- INSTRUCTIONS FOR THE TASK
Where a line holds the word "Authors", copy that line from the data below.

Saved data entries

--- --- ---

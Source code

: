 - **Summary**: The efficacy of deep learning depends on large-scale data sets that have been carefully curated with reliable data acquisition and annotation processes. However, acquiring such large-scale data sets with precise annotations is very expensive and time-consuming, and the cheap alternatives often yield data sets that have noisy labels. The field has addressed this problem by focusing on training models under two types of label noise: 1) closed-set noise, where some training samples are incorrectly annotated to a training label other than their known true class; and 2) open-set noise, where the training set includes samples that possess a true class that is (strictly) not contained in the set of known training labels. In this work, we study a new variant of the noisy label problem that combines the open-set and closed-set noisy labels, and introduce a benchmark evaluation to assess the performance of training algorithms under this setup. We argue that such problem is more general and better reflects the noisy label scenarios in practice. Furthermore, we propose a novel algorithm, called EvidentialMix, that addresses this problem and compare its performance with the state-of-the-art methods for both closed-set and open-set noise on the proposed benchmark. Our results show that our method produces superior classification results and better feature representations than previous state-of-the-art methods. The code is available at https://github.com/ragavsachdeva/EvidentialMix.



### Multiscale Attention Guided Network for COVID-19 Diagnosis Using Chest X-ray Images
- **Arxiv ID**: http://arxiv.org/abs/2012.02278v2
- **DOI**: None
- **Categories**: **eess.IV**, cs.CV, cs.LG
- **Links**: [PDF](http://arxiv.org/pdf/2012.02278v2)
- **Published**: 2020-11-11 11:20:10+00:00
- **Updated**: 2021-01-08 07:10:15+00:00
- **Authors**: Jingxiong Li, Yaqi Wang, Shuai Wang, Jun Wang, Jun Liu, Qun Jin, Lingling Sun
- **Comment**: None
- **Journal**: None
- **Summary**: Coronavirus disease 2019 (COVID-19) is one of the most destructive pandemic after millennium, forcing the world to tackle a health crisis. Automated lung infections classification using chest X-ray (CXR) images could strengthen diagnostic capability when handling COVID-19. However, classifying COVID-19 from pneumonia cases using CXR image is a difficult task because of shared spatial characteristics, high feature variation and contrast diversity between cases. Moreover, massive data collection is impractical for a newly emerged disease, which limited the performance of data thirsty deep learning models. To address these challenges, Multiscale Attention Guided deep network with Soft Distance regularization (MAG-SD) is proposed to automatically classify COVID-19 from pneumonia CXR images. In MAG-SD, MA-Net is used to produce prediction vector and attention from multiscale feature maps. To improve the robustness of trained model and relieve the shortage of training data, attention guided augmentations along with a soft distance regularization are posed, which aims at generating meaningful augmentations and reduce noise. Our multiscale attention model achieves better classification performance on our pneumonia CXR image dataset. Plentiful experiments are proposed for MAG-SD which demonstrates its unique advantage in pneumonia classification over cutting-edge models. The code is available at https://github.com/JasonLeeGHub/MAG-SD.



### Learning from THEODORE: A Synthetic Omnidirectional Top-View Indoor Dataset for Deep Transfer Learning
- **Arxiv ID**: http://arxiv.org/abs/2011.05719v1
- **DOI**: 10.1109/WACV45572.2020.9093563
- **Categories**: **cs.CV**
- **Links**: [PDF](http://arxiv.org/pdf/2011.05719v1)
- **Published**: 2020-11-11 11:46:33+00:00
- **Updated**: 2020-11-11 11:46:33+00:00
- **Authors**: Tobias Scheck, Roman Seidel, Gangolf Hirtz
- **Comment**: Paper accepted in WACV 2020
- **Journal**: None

--- --- ---

- SOLUTION TO THIS PROBLEM
- **Authors**: Jingxiong Li, Yaqi Wang, Shuai Wang, Jun Wang, Jun Liu, Qun Jin, Lingling Sun
- **Authors**: Tobias Scheck, Roman Seidel, Gangolf Hirtz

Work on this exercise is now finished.